When you are out and about you are wise to take measures to protect yourself.

6th october is no different to anywhere else.

The car jackings, etc. take place here - just as they are happening all over Cairo.
Expecially over the last weeks when all the police decided to go on strike.


----------



## meb01999

hi! i live in 6 october. i highly recommend living in sheikh zayed as opposed to 6 october proper. it's more put together and there's less traffic. 

it's reasonably safe. i drive (i think i may be one of the few female expats to do so) and go around alone pretty much daily. i go out during the day though, and cannot attest to safety while alone in the evenings. 

egypt is vastly different from the gulf. i live in kuwait for a few years, and really, i cannot even begin to explain how different the countries are. i do think with regards to lifestyle, 6 october offer the most similar options.

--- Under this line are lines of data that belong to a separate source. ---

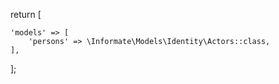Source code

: 
return [

    'models' => [
        'persons' => \Informate\Models\Identity\Actors::class,
    ],

];

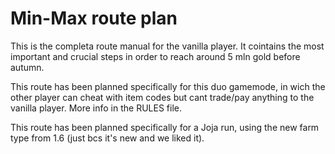 # Min-Max route plan
This is the completa route manual for the vanilla player. It cointains the most important and crucial steps in order to reach around 5 mln gold before autumn.

This route has been planned specifically for this duo gamemode, in wich the other player can cheat with item codes but cant trade/pay anything to the vanilla player. More info in the RULES file.

This route has been planned specifically for a Joja run, using the new farm type from 1.6 (just bcs it's new and we liked it).
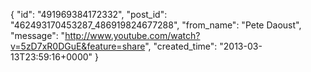  {
   "id": "491969384172332",
   "post_id": "462493170453287_486919824677288",
   "from_name": "Pete Daoust",
   "message": "http://www.youtube.com/watch?v=5zD7xR0DGuE&feature=share",
   "created_time": "2013-03-13T23:59:16+0000"
 }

we shipped a bed and our appliances from kuwait and paid NO tax. my husband had to meet the boat in alexandria with a truck (and driver) he had rented from cairo. for us, we felt the quality was significantly better than what we could find here at the same price.

i hear that ikea is about to open in festival city though!


----------



## MaidenScotland

meb01999 said:


> hi! i live in 6 october. i highly recommend living in sheikh zayed as opposed to 6 october proper. it's more put together and there's less traffic.
> 
> it's reasonably safe. i drive (i think i may be one of the few female expats to do so) and go around alone pretty much daily. i go out during the day though, and cannot attest to safety while alone in the evenings.
> 
> egypt is vastly different from the gulf. i live in kuwait for a few years, and really, i cannot even begin to explain how different the countries are. i do think with regards to lifestyle, 6 october offer the most similar options.
> 
> we shipped a bed and our appliances from kuwait and paid NO tax. my husband had to meet the boat in alexandria with a truck (and driver) he had rented from cairo. for us, we felt the quality was significantly better than what we could find here at the same price.
> 
> i hear that ikea is about to open in festival city though!




All my girlfriends drive but are getting they wont drive on the autostrad etc as they feel it is no longer safe.


----------



## NewWorld

Hi all, My husband is a teacher , we have two kids 7 & 12 . Thinking about looking at teaching post for my husband . I wont be working. What kind of salary package would be acceptable ? Your help would be most helpful. Husband is being very cautious with regards to safety etc. what are your views ?


----------